* **Available records**:
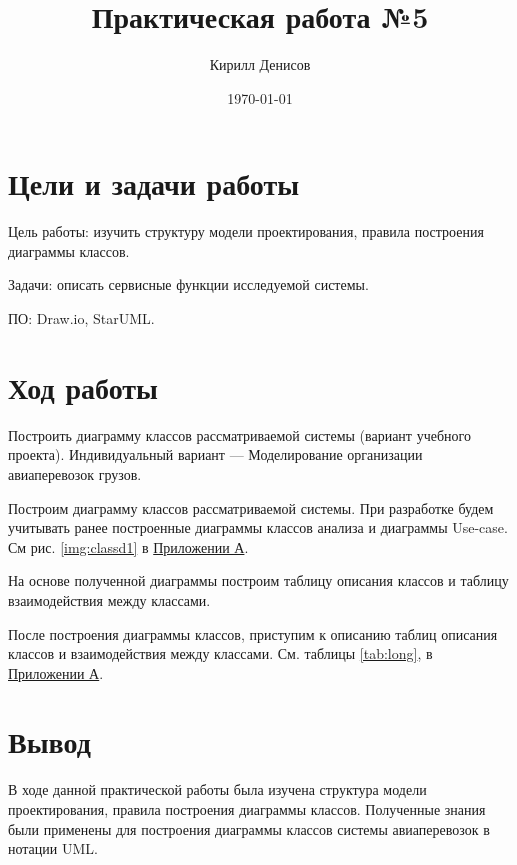 \documentclass[a4paper,14pt]{extarticle}
\author{Кирилл Денисов}
\title{Практическая работа №5}
\date{\today}
\newcommand{\pathToCommonFolder}{/home/denilai/Desktop/LaTeX/Common}
\begin{document}
\thispagestyle{empty}



\newpage
\tableofcontents
\newpage	
\section{Цели и задачи работы}
Цель работы: изучить структуру модели проектирования, правила построения диаграммы классов.

Задачи: описать сервисные функции исследуемой системы.

ПО: Draw.io, StarUML.

\section{Ход работы}
\begin{problem}
Построить диаграмму классов рассматриваемой системы (вариант учебного проекта). Индивидуальный вариант --- Моделирование организации авиаперевозок грузов.
\end{problem}
\begin{nonum}
Построим диаграмму классов рассматриваемой системы. При разработке будем учитывать ранее построенные диаграммы классов анализа и диаграммы Use-case. См  рис. \ref {img:classd1} в \hyperref[sec:pril]{Приложении А}.

\normalsize
\end{nonum}

\begin{problem}
	На основе полученной диаграммы построим таблицу описания классов и таблицу взаимодействия между классами. 
\end{problem}

\begin{nonum}
	После построения диаграммы классов, приступим к описанию таблиц описания классов и взаимодействия между классами. См. таблицы \ref{tab:long},  в \hyperref[sec:pril]{Приложении А}.
\end{nonum}


\section{Вывод}
В ходе данной практической работы была изучена структура модели проектирования, правила построения диаграммы классов. Полученные знания были применены для построения диаграммы классов системы авиаперевозок в нотации UML. 


\newpage
{\centering
}
\end{document}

* **Instructions to follow**: An exact copy of the listing above is to be set down, with no pictures in it.

* **Task output**:
 \documentclass[a4paper,14pt]{extarticle}
\author{Кирилл Денисов}
\title{Практическая работа №5}
\date{\today}
\newcommand{\pathToCommonFolder}{/home/denilai/Desktop/LaTeX/Common}
\begin{document}
\thispagestyle{empty}



\newpage
\tableofcontents
\newpage	
\section{Цели и задачи работы}
Цель работы: изучить структуру модели проектирования, правила построения диаграммы классов.

Задачи: описать сервисные функции исследуемой системы.

ПО: Draw.io, StarUML.

\section{Ход работы}
\begin{problem}
Построить диаграмму классов рассматриваемой системы (вариант учебного проекта). Индивидуальный вариант --- Моделирование организации авиаперевозок грузов.
\end{problem}
\begin{nonum}
Построим диаграмму классов рассматриваемой системы. При разработке будем учитывать ранее построенные диаграммы классов анализа и диаграммы Use-case. См  рис. \ref {img:classd1} в \hyperref[sec:pril]{Приложении А}.

\normalsize
\end{nonum}

\begin{problem}
	На основе полученной диаграммы построим таблицу описания классов и таблицу взаимодействия между классами. 
\end{problem}

\begin{nonum}
	После построения диаграммы классов, приступим к описанию таблиц описания классов и взаимодействия между классами. См. таблицы \ref{tab:long},  в \hyperref[sec:pril]{Приложении А}.
\end{nonum}


\section{Вывод}
В ходе данной практической работы была изучена структура модели проектирования, правила построения диаграммы классов. Полученные знания были применены для построения диаграммы классов системы авиаперевозок в нотации UML. 


\newpage
{\centering
}
\end{document}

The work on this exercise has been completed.